Thursday, January 1, 2015

2014

2015 sounds way too futuristic.

Looking back on the last two years has been interesting. 2013 was an amazing year! 2014 was...exhausting.

2014 was a very important year for our family; it was the year our duo became a trio. Our little J Man came into world and rocked our lives and year. I would be lying if I said, "Oh, because of him, 2014 was the best year ever!!! OXOXO," because in reality, it was hard.

I think this year could be summed up in one word: tired. Physically tired from 10 months of sleep deprivation (because the last month of pregnancy was one night of insomnia after the next). Mentally tired from constantly, and I mean CONSTANTLY worrying and second guessing parenting decisions. And bored tired of long days at home, waiting for Jordan to come back from work.

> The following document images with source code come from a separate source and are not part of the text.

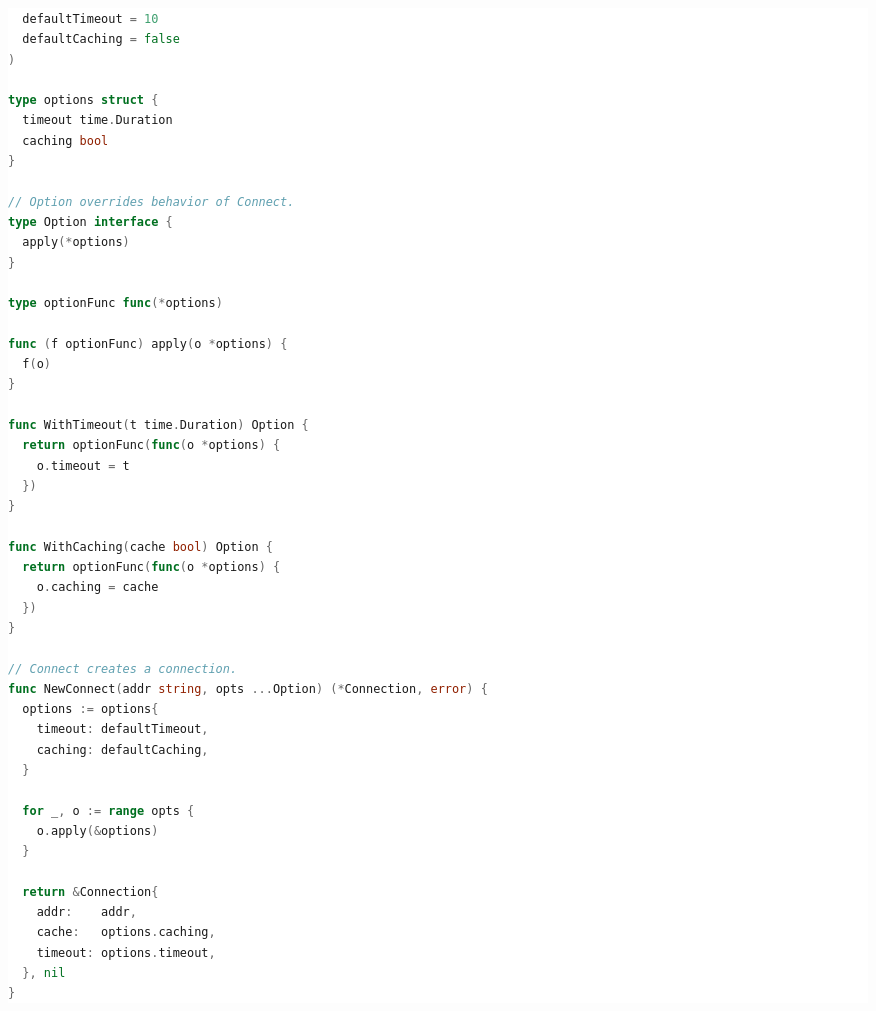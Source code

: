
 ```go
  defaultTimeout = 10
  defaultCaching = false
)

type options struct {
  timeout time.Duration
  caching bool
}

// Option overrides behavior of Connect.
type Option interface {
  apply(*options)
}

type optionFunc func(*options)

func (f optionFunc) apply(o *options) {
  f(o)
}

func WithTimeout(t time.Duration) Option {
  return optionFunc(func(o *options) {
    o.timeout = t
  })
}

func WithCaching(cache bool) Option {
  return optionFunc(func(o *options) {
    o.caching = cache
  })
}

// Connect creates a connection.
func NewConnect(addr string, opts ...Option) (*Connection, error) {
  options := options{
    timeout: defaultTimeout,
    caching: defaultCaching,
  }

  for _, o := range opts {
    o.apply(&options)
  }

  return &Connection{
    addr:    addr,
    cache:   options.caching,
    timeout: options.timeout,
  }, nil
}
```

In 2014, I feel like I lost a little bit of myself. The entire year, I have felt like my body is not my own anymore. January-March, I was a whale, and from March-June, I still looked a little pregnant and was still healing. I have lost all my baby weight, but my body shape is very different and still quite squishy. I am SO grateful that I have been able to nurse my son and I do enjoy it for the most part, but it has resulted in a lot of planning around feeding and pumping. Aside from my body, I've had a lot less time to improve my talents and hobbies. I've read significantly fewer books this past year. It may sound selfish, but I struggle with this.

This was also an interesting year for our marriage. 2013 was an incredibly romantic year for us. We traveled through Europe together for our anniversary and spent a "babymoon" in NYC. We nested for our baby-to-be and had fun creating a home in our new house. 2014 was a huge adjustment for us. After being just husband and wife for nearly five years, being spouses AND co-parents was a big change. I certainly wouldn't describe it as having marital problems, but definitely marital adjustments.

And my dad was diagnosed with cancer in 2014, which sucks.

But I don't want to complain too much, as so many wonderful things happened in 2014. OBVIOUSLY, it was spectacular that Baby Jo came into our lives. He is a huge blessing and we are ridiculously in love with him. Despite our new challenge of shifting from strictly lovers to lovers who also have to agree and share the responsibility if co-parenting, I feel like we have grown closer as a couple. We have had to serve one another more often and appreciate each other more. And because our alone time and dates have significantly decreased in length and frequency, we cherish them more. Some of our best dates of 2014 included seeing the musical version of Little Mermaid, seeing Jerry Seinfeld perform, and going to the Dave Matthews Band concert. We've also been able to go out frequently to events as a family with Baby Jo.

I was also lucky to see a lot of my family this year. I saw every member of my family at least once this year, and I had a lot of family visit me. I also had my high school besties surprised me with a visit in April, and I got to travel to Vermont, Seattle, California, and Hawaii this year.

So, in review, 2014 was tough but good. I would much rather have had the year I had rather than a easy year without my baby. I'm a little nervous for what comes in 2015 (early toddlerhood....yikes), but I am also excited. Overall, I am so happy to be able to have the privilege of living one year after the next. Let's see what the next one brings...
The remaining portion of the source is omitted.